Director of CU-PDDC, Karen Snover-Clift said, this is a significant find and only the second location and third time that oak wilt has been identified in New York state, as it was confirmed in Schenectady County in 2008 and again in 2013. By providing diagnoses and research on plant diseases, he is collaborates closely with the New York State Department of Environmental Conservation (DEC) and the Department of Agriculture and Markets (NYSDAM).
Snover-Clift said “We’ve been fortunate that we’ve caught this infection early. Oak wilt is a huge threat. It is similar to other diseases that people have heard of like Dutch elm disease and chestnut blight, which came in and wiped out all those trees.”
Oak samples were submitted to the Cornell diagnostic clinic by an arborist who was working on a client’s trees on private land this year.
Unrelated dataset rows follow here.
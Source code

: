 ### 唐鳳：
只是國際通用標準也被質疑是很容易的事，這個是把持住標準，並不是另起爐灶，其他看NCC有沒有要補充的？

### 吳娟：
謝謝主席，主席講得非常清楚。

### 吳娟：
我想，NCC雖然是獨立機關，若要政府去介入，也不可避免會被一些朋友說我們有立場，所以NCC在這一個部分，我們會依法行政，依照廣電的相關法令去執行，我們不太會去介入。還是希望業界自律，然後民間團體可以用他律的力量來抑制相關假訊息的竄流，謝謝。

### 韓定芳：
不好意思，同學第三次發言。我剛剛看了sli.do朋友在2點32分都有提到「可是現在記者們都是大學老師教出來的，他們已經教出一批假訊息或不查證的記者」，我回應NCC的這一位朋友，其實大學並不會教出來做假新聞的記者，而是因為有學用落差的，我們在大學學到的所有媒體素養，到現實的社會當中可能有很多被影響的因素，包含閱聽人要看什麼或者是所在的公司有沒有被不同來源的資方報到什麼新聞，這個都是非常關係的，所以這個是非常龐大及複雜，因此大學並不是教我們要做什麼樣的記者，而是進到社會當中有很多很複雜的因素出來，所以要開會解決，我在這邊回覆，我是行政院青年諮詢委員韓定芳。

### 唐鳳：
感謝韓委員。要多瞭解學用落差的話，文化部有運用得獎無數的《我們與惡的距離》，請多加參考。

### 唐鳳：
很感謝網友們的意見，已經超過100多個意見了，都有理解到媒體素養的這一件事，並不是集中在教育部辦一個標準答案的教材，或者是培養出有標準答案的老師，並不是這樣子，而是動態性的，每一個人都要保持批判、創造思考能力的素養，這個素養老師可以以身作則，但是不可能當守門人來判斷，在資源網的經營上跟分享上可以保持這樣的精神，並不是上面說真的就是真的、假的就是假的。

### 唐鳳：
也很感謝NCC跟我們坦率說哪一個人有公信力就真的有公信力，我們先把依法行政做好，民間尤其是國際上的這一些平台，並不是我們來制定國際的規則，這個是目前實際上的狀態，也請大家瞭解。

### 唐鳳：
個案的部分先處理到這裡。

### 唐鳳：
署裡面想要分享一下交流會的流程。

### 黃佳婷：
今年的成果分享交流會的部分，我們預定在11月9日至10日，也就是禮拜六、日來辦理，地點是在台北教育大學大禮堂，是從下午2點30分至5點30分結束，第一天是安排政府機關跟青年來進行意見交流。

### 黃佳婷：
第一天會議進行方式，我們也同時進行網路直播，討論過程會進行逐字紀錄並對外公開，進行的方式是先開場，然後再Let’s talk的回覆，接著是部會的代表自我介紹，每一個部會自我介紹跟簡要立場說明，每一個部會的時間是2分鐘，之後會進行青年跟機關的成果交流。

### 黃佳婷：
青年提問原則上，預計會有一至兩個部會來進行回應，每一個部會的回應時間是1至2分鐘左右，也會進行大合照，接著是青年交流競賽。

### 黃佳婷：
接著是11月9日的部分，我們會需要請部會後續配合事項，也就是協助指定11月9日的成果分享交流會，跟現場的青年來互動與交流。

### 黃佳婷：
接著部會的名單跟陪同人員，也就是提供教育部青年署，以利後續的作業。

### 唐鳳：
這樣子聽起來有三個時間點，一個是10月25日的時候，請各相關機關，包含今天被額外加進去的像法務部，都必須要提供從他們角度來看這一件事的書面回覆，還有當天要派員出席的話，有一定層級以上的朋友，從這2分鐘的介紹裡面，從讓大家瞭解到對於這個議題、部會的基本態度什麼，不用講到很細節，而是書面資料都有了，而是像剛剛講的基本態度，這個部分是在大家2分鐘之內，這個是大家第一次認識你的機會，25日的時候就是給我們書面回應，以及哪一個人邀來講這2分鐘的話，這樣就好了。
So in it he noticed a few oaks were having problems.
He had ruled out a number of other common problems on these oaks and then found CU-PDDC oak wilt identification materials available online, funded through the Specialty Crop Block Grant Program through NYSDAM. NYSDAM also alerted him to send in oak samples to the Cornell clinic for diagnosis.
In April, for the oak fungus, the DEC removed the four trees from the new site that tested positive, chipped them and disposed of the chips.
The DEC has issued an emergency order that establishes a protective zone prohibiting the removal of living and dead oaks, unless the wood has been chipped to less than one inch in two dimensions. Also, the DEC order creates a 150-foot “red oak free zone” surrounding the area where the infected trees were discovered.
The DEC will remove all red oaks in these zones to protect remaining oaks in the area in coming months. Residents have been encouraged to report any sudden losses of oak tree leaves they observe.
There is no known cure for oak wilt, which is caused by a fungus, Ceratocystis fagacearum that gums up and plugs water-conducting vessels in the tree, causing leaves to wilt and fall, leading to the tree’s death.
Snover-Clift said that to educate the public is the best way to prevent the spread of oak wilt.